> WORK ITEM
Look in the listing below for the line that has "from different models", then return it and each following line up to and including the one with "l'intervalle $I_a = ]-R_a, R_a[$.", exactly and without pictures.

> DATA FOR THE TASK

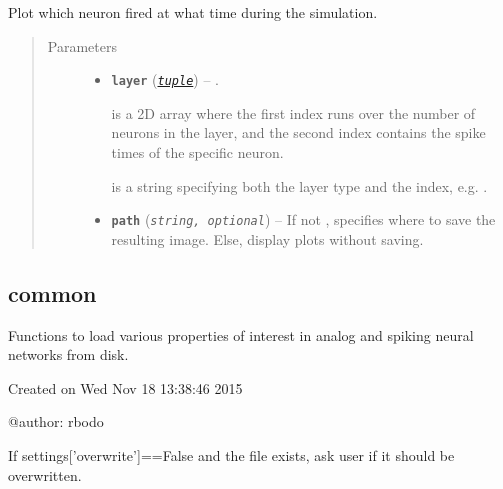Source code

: \documentclass[letterpaper,10pt,english]{sphinxmanual}
\begin{document}
\begin{fulllineitems}
\label{snntoolbox.io_utils:snntoolbox.io_utils.plotting.plot_spiketrains}
Plot which neuron fired at what time during the simulation.
\begin{quote}\begin{description}
\item[{Parameters}] \leavevmode\begin{itemize}
\item {} 
\textbf{\texttt{layer}} (\href{https://docs.python.org/library/functions.html\#tuple}{\emph{\texttt{tuple}}}) -- 
.

 is a 2D array where the first index runs over the number
of neurons in the layer, and the second index contains the spike times
of the specific neuron.

 is a string specifying both the layer type and the index,
e.g. .


\item {} 
\textbf{\texttt{path}} (\emph{\texttt{string, optional}}) -- If not , specifies where to save the resulting image. Else,
display plots without saving.

\end{itemize}

\end{description}\end{quote}

\end{fulllineitems}



\subsection{common}
\label{snntoolbox.io_utils:common}\label{snntoolbox.io_utils:module-snntoolbox.io_utils.common}
Functions to load various properties of interest in analog and spiking neural
networks from disk.

Created on Wed Nov 18 13:38:46 2015

@author: rbodo

\begin{fulllineitems}
\label{snntoolbox.io_utils:snntoolbox.io_utils.common.confirm_overwrite}
If settings{[}'overwrite'{]}==False and the file exists, ask user if it should
be overwritten.

\end{fulllineitems}
\end{document}

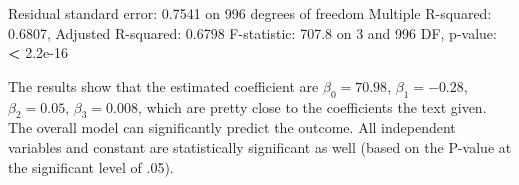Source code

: \documentclass[
]{article}
\newenvironment{Shaded}{\begin{snugshade}}{\end{snugshade}}
\newcommand{\DecValTok}[1]{\textcolor[rgb]{0.00,0.00,0.81}{#1}}
\newcommand{\ErrorTok}[1]{\textcolor[rgb]{0.64,0.00,0.00}{\textbf{#1}}}
\newcommand{\FloatTok}[1]{\textcolor[rgb]{0.00,0.00,0.81}{#1}}
\newcommand{\NormalTok}[1]{#1}
\newcommand{\SpecialCharTok}[1]{\textcolor[rgb]{0.00,0.00,0.00}{#1}}
\begin{document}
\begin{Shaded}
\begin{Highlighting}[]
\NormalTok{Residual standard error}\SpecialCharTok{:} \FloatTok{0.7541}\NormalTok{ on }\DecValTok{996}\NormalTok{ degrees of freedom}
\NormalTok{Multiple R}\SpecialCharTok{{-}}\NormalTok{squared}\SpecialCharTok{:}  \FloatTok{0.6807}\NormalTok{,    Adjusted R}\SpecialCharTok{{-}}\NormalTok{squared}\SpecialCharTok{:}  \FloatTok{0.6798} 
\NormalTok{F}\SpecialCharTok{{-}}\NormalTok{statistic}\SpecialCharTok{:} \FloatTok{707.8}\NormalTok{ on }\DecValTok{3}\NormalTok{ and }\DecValTok{996}\NormalTok{ DF,  p}\SpecialCharTok{{-}}\NormalTok{value}\SpecialCharTok{:} \ErrorTok{\textless{}} \FloatTok{2.2e{-}16}
\end{Highlighting}
\end{Shaded}

The results show that the estimated coefficient are \(\beta_0 = 70.98\),
\(\beta_1 = -0.28\),\(\beta_2 = 0.05\), \(\beta_3 = 0.008\), which are
pretty close to the coefficients the text given. The overall model can
significantly predict the outcome. All independent variables and
constant are statistically significant as well (based on the P-value at
the significant level of .05).
\end{document}
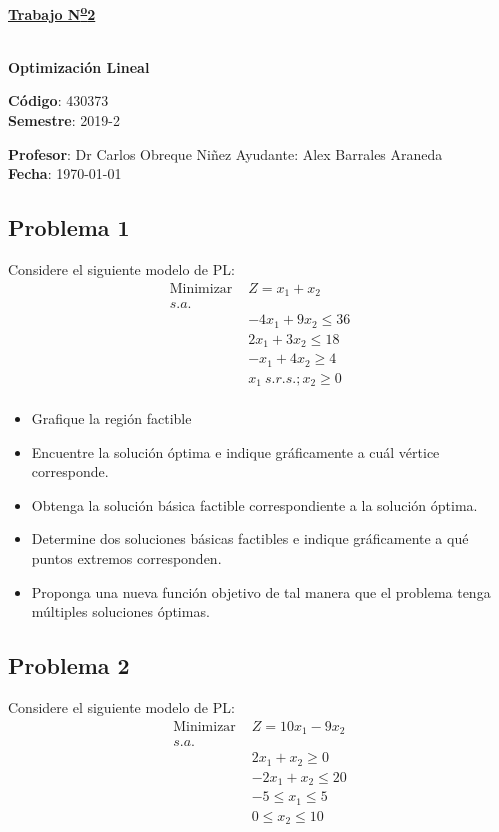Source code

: \documentclass[letterpaper]{article}
\begin{document}
\vspace*{0.5\baselineskip}
\begin{center}
\begin{Large}
\textbf{\underline{Trabajo N\textsuperscript{\underline{o}}2}}
\end{Large}\\
\vspace*{0.5\baselineskip}
\textbf{Optimización Lineal} \\
\vspace*{0.5\baselineskip}
\begin{footnotesize}
\textbf{Código}: 430373\\
\textbf{Semestre}: 2019-2
\end{footnotesize}
\end{center}

\noindent \textbf{Profesor}: Dr Carlos Obreque Niñez  \hfill Ayudante: Alex Barrales Araneda\\
\noindent \textbf{Fecha}: \today

\subsection*{Problema 1}
Considere el siguiente modelo de PL:
\begin{align*}
\mbox{Minimizar }&Z = x_1 + x_2 \\
s.a.\\
&-4x_1 + 9x_2 \leq 36\\
&2x_1 + 3x_2 \leq 18\\
&-x_1 + 4x_2  \geq 4\\
&x_1 \: s.r.s.;x_2 \geq 0\\
\end{align*}

\begin{itemize}
\item Grafique la región factible
\item Encuentre la solución óptima e indique gráficamente a cuál vértice corresponde.
\item Obtenga la solución básica factible correspondiente a la solución óptima.
\item Determine dos soluciones básicas factibles e indique gráficamente a qué puntos extremos corresponden.
\item Proponga una nueva función objetivo de tal manera que el problema tenga múltiples soluciones óptimas. 
\end{itemize}

\subsection*{Problema 2}
Considere el siguiente modelo de PL:
\begin{align*}
\mbox{Minimizar }&Z = 10x_1 - 9x_2 \\
s.a.\\
&2x_1 + x_2 \geq 0\\
&-2x_1 + x_2 \leq 20\\
&-5 \leq x_1 \leq 5\\
&0 \leq x_2 \leq 10\\
\end{align*}
\end{document}

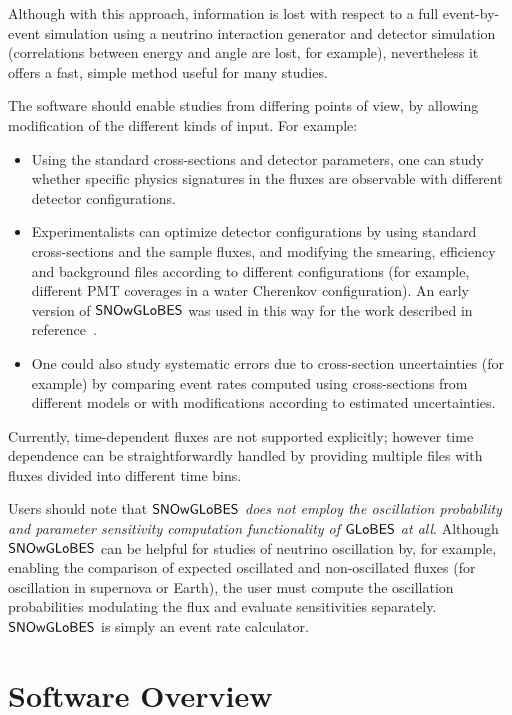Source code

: \documentclass[12pt]{article}
\newcommand{\globes}{\sf{GLoBES}}
\newcommand{\snowglobes}{\sf{SNOwGLoBES}}
\begin{document}
Although with this approach, information is lost with respect to a
full event-by-event simulation using a neutrino interaction generator
and detector simulation (correlations between energy and angle are
lost, for example), nevertheless it offers a fast, simple method
useful for many studies.

The software should enable studies from differing points of view, by
allowing modification of the different kinds of input.  For example:

\begin{itemize}

\item Using the standard cross-sections and detector parameters, one
  can study whether specific physics signatures in the fluxes are observable
  with different detector configurations.

\item Experimentalists can optimize detector configurations by using
  standard cross-sections and the sample fluxes, and modifying the
  smearing, efficiency and background files according to different configurations
  (for example, different PMT coverages in a water Cherenkov configuration).  An early version of $\snowglobes$ was used in this way for the work described in reference~\cite{pwgstudy}.

\item
One could also study systematic errors due to cross-section
uncertainties (for example) by comparing event rates computed using cross-sections
from different models or with modifications according to estimated
uncertainties.

\end{itemize}

Currently, time-dependent fluxes are not supported explicitly; however
time dependence can be straightforwardly handled by providing multiple
files with fluxes divided into different time bins.

Users should note that \textit{$\snowglobes$ does not employ the oscillation probability and parameter sensitivity computation functionality of $\globes$ at all}.  Although $\snowglobes$ can be helpful for studies of neutrino oscillation by, for example, enabling the comparison of expected  oscillated and non-oscillated fluxes (for oscillation in supernova or Earth), the user must compute the oscillation probabilities modulating the flux and evaluate sensitivities separately.
$\snowglobes$ is simply an event rate calculator.

\section{Software Overview}
\end{document}
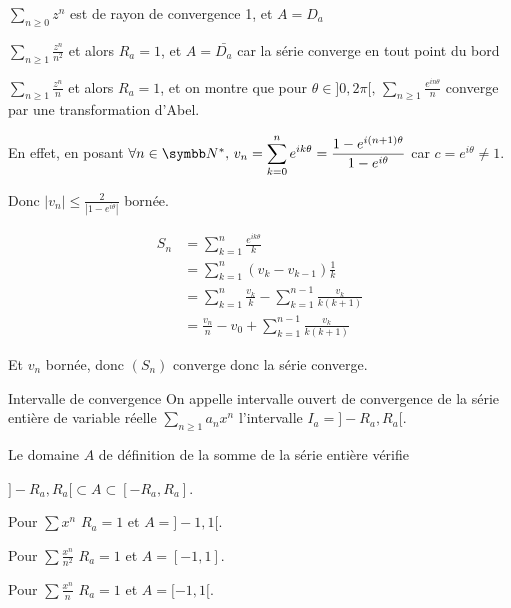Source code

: \begin{exemple}
    $\sum_{n \geqslant 0} z^n$ est de rayon de convergence 1, et $A = D_a$

    \lvspace $\sum_{n \geqslant 1} \frac{z^n }{n^2 }$ et alors $R_a = 1$, et $A = \bar{D_a}$ car la série converge en tout point du bord

    \lvspace $\sum_{n \geqslant 1} \frac{z^n }{n }$ et alors $R_a = 1$, et on montre que pour 
    $\theta \in ]0, 2 \pi[, \, \sum_{n \geqslant 1} \frac{e^{i n \theta}}{n}$ converge par une transformation d'Abel.

    En effet, en posant $\forall n \in \N^*, \, v_n = \displaystyle \sum_{k = 0 }^{n } e^{i k \theta} = \frac{1 - e^{i (n + 1) \theta}}{1 - e^{i \theta}}$
    car $c = e^{i \theta} \neq 1$. 
    
    Donc $\displaystyle \left| v_n \right| \leqslant \frac 2 {\left| 1 - e ^{i \theta} \right|}$ bornée.

    \begin{align}
        S_n & = \sum_{k = 1}^n \frac{e^{i k \theta}}{k} \\
        & = \sum_{k = 1}^n \left( v_k - v_{k - 1} \right) \frac 1 k \\
        & = \sum_{k = 1}^{n} \frac{v_k} k - \sum_{k = 1}^{n - 1} \frac{v_k}{k(k + 1)}\\
        & = \frac{v_n} n - v_0 + \sum_{k = 1}^{n - 1} \frac{v_k}{k(k + 1)} 
    \end{align}

    Et $v_n$ bornée, donc $(S_n)$ converge donc la série converge. 
\end{exemple}

\begin{definition}{Intervalle de convergence}{}
    On appelle intervalle ouvert de convergence de la série entière de variable 
    réelle $\sum_{n \geqslant 1} a_n x^n$ l'intervalle $I_a = ]-R_a, R_a[$.

    Le domaine $A$ de définition de la somme de la série entière vérifie 
    
    $] - R_a, R_a [ \subset A \subset [ - R_a, R_a ]$.
\end{definition}

\begin{exemple}
    Pour $\displaystyle \sum x^n$ $R_a = 1$ et $A = ]-1, 1[$.

    \lvspace Pour $\displaystyle \sum \frac{x^n}{n^2}$ $R_a = 1$ et $A = [ -1, 1 ]$.

    \lvspace Pour $\displaystyle \sum \frac{x^n}{n}$ $R_a = 1$ et $A = [ -1, 1 [ $.
\end{exemple}


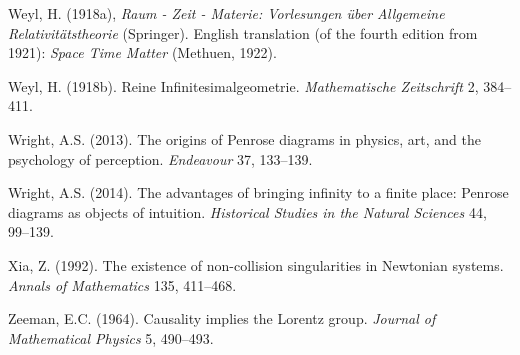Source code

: \documentclass[11pt,a4paper]{article}
\begin{document}
\begin{small}
\begin{thebibliography}{99}
   \item[] Weyl, H. (1918a), \emph{Raum - Zeit - Materie: Vorlesungen \"{u}ber Allgemeine Relativit\"{a}tstheorie}
  (Springer). English translation (of the fourth edition from 1921): \emph{Space Time Matter} (Methuen, 1922). 
    \item[] Weyl, H. (1918b). Reine Infinitesimalgeometrie. \emph{Mathematische Zeitschrift} 2, 384--411.  
     \item[]  Wright, A.S. (2013). The origins of Penrose diagrams in physics, art, and the psychology of perception.
   \emph{Endeavour} 37, 133--139.
  \item[]  Wright, A.S. (2014). The advantages of bringing infinity to a finite place: Penrose diagrams as objects of intuition.
  \emph{ Historical Studies in the Natural Sciences} 44, 99--139.
  \item[] Xia, Z.  (1992). The existence of non-collision singularities
in Newtonian systems. \emph{Annals of Mathematics} 135, 411--468. 
    \item[] Zeeman, E.C. (1964). Causality implies the Lorentz group. \emph{Journal of Mathematical Physics} 5, 490--493.
\end{thebibliography}
\end{small}
\end{document}
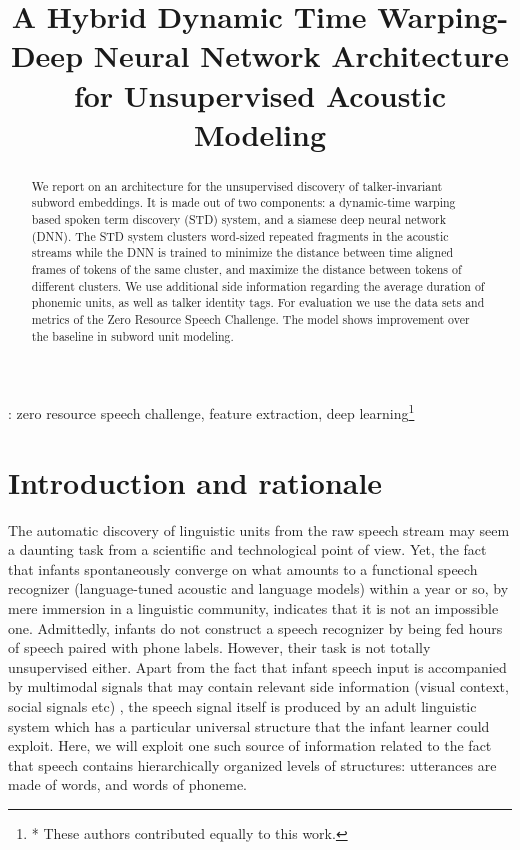 \documentclass[a4paper]{article}
\title{A Hybrid Dynamic Time Warping-Deep Neural Network Architecture for Unsupervised Acoustic Modeling}
\begin{document}
\maketitle

\begin{abstract}
We report on an architecture for the unsupervised discovery of talker-invariant subword embeddings. It is made out of two components: a dynamic-time warping based spoken term discovery (STD) system, and a siamese deep neural network (DNN). The STD system clusters word-sized repeated fragments in the acoustic streams while the DNN is trained to minimize the distance between time aligned frames of tokens of the same cluster, and maximize the distance between tokens of different clusters. We use additional side information regarding the average duration of phonemic units, as well as talker identity tags. For evaluation we use the data sets and metrics of the Zero Resource Speech Challenge. The model shows improvement over the baseline in subword unit modeling.
\end{abstract}
: zero resource speech challenge, feature extraction, deep learning\let\thefootnote\relax\footnote{* These authors contributed equally to this work.}


\section{Introduction and rationale}
The automatic discovery of linguistic units from the raw speech stream \cite{} may seem a daunting task from a scientific and technological point of view. Yet, the fact that infants spontaneously converge on what amounts to a functional speech recognizer (language-tuned acoustic and language models) within a year or so, by mere immersion in a linguistic community, indicates that it is not an impossible one. Admittedly, infants do not construct a speech recognizer by being fed hours of speech paired with phone labels. However, their task is not totally unsupervised either. Apart from the fact that infant speech input is accompanied by multimodal signals that may contain relevant side information (visual context, social signals etc) , the speech signal itself is produced by an adult linguistic system which has a particular universal structure  that the infant learner could exploit. Here, we will exploit one  such source of information related to the fact that speech contains hierarchically organized levels of structures: utterances are made of words, and words of phoneme.
\end{document}

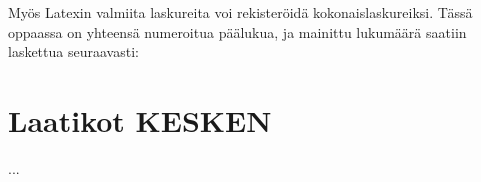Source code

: Myös Latexin valmiita laskureita voi rekisteröidä kokonaislaskureiksi.
Tässä oppaassa on yhteensä  numeroitua päälukua, ja
mainittu lukumäärä saatiin laskettua seuraavasti:

\begin{koodilohkosis}
\end{koodilohkosis}

\section{Laatikot KESKEN}
\label{luku/laatikot}

...

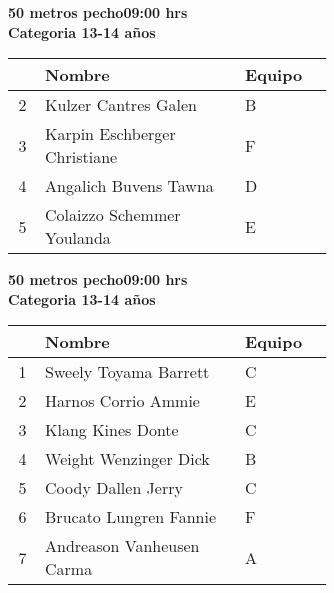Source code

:\begin{minipage}{0.95\linewidth}\vspace{0.5cm} 
\begin{flushleft}
\textbf{
\hspace{-0.15cm}50 metros pecho\hspace{1.5cm}09:00 hrs \\Categoria 13-14 años}\vspace{-0.2cm} 
\end{flushleft}
\begin{tabular}{cp{0.63\linewidth}l}
\hline
& \textbf{Nombre} & \textbf{Equipo} \\ \hline
2 & Kulzer Cantres Galen & B \\ 
3 & Karpin Eschberger Christiane & F \\ 
4 & Angalich Buvens Tawna & D \\ 
5 & Colaizzo Schemmer Youlanda & E \\ 
\end{tabular}
\end{minipage}
\begin{minipage}{0.95\linewidth}\vspace{0.5cm} 
\begin{flushleft}
\textbf{
\hspace{-0.15cm}50 metros pecho\hspace{1.5cm}09:00 hrs \\Categoria 13-14 años}\vspace{-0.2cm} 
\end{flushleft}
\begin{tabular}{cp{0.63\linewidth}l}
\hline
& \textbf{Nombre} & \textbf{Equipo} \\ \hline
1 & Sweely Toyama Barrett & C \\ 
2 & Harnos Corrio Ammie & E \\ 
3 & Klang Kines Donte & C \\ 
4 & Weight Wenzinger Dick & B \\ 
5 & Coody Dallen Jerry & C \\ 
6 & Brucato Lungren Fannie & F \\ 
7 & Andreason Vanheusen Carma & A \\ 
\end{tabular}
\end{minipage}
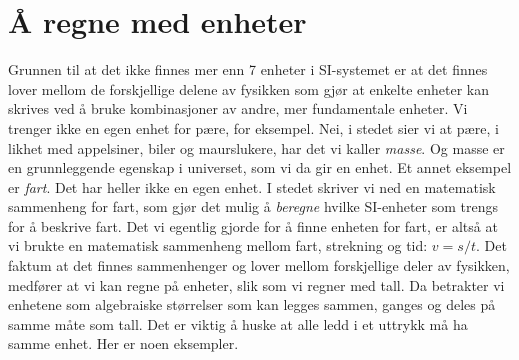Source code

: \section{Å regne med enheter}
Grunnen til at det ikke finnes mer enn 7 enheter i SI-systemet er at det finnes lover mellom de forskjellige delene av fysikken som gjør at enkelte enheter kan skrives ved å bruke kombinasjoner av andre, mer fundamentale enheter. Vi trenger ikke en egen enhet for pære, for eksempel. Nei, i stedet sier vi at pære, i likhet med appelsiner, biler og maurslukere, har det vi kaller \textit{masse}. Og masse er en grunnleggende egenskap i universet, som vi da gir en enhet. Et annet eksempel er \textit{fart}. Det har heller ikke en egen enhet. I stedet skriver vi ned en matematisk sammenheng for fart, som gjør det mulig å \textit{beregne} hvilke SI-enheter som trengs for å beskrive fart. 
Det vi egentlig gjorde for å finne enheten for fart, er altså at vi brukte en matematisk sammenheng mellom fart, strekning og tid: $v=s/t$. Det faktum at det finnes sammenhenger og lover mellom forskjellige deler av fysikken, medfører at vi kan regne på enheter, slik som vi regner med tall. Da betrakter vi enhetene som algebraiske størrelser som kan legges sammen, ganges og deles på samme måte som tall. Det er viktig å huske at alle ledd i et uttrykk må ha samme enhet. Her er noen eksempler.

> COMPLETED TASK
from different models or with modifications according to estimated
uncertainties.

\end{itemize}

Currently, time-dependent fluxes are not supported explicitly; however
time dependence can be straightforwardly handled by providing multiple
files with fluxes divided into different time bins.

Users should note that \textit{$\snowglobes$ does not employ the oscillation probability and parameter sensitivity computation functionality of $\globes$ at all}.  Although $\snowglobes$ can be helpful for studies of neutrino oscillation by, for example, enabling the comparison of expected  oscillated and non-oscillated fluxes (for oscillation in supernova or Earth), the user must compute the oscillation probabilities modulating the flux and evaluate sensitivities separately.
$\snowglobes$ is simply an event rate calculator.

\section{Software Overview}
\end{document}
Source code

: \begin{exemple}
    $\sum_{n \geqslant 0} z^n$ est de rayon de convergence 1, et $A = D_a$

    \lvspace $\sum_{n \geqslant 1} \frac{z^n }{n^2 }$ et alors $R_a = 1$, et $A = \bar{D_a}$ car la série converge en tout point du bord

    \lvspace $\sum_{n \geqslant 1} \frac{z^n }{n }$ et alors $R_a = 1$, et on montre que pour 
    $\theta \in ]0, 2 \pi[, \, \sum_{n \geqslant 1} \frac{e^{i n \theta}}{n}$ converge par une transformation d'Abel.

    En effet, en posant $\forall n \in \N^*, \, v_n = \displaystyle \sum_{k = 0 }^{n } e^{i k \theta} = \frac{1 - e^{i (n + 1) \theta}}{1 - e^{i \theta}}$
    car $c = e^{i \theta} \neq 1$. 
    
    Donc $\displaystyle \left| v_n \right| \leqslant \frac 2 {\left| 1 - e ^{i \theta} \right|}$ bornée.

    \begin{align}
        S_n & = \sum_{k = 1}^n \frac{e^{i k \theta}}{k} \\
        & = \sum_{k = 1}^n \left( v_k - v_{k - 1} \right) \frac 1 k \\
        & = \sum_{k = 1}^{n} \frac{v_k} k - \sum_{k = 1}^{n - 1} \frac{v_k}{k(k + 1)}\\
        & = \frac{v_n} n - v_0 + \sum_{k = 1}^{n - 1} \frac{v_k}{k(k + 1)} 
    \end{align}

    Et $v_n$ bornée, donc $(S_n)$ converge donc la série converge. 
\end{exemple}

\begin{definition}{Intervalle de convergence}{}
    On appelle intervalle ouvert de convergence de la série entière de variable 
    réelle $\sum_{n \geqslant 1} a_n x^n$ l'intervalle $I_a = ]-R_a, R_a[$.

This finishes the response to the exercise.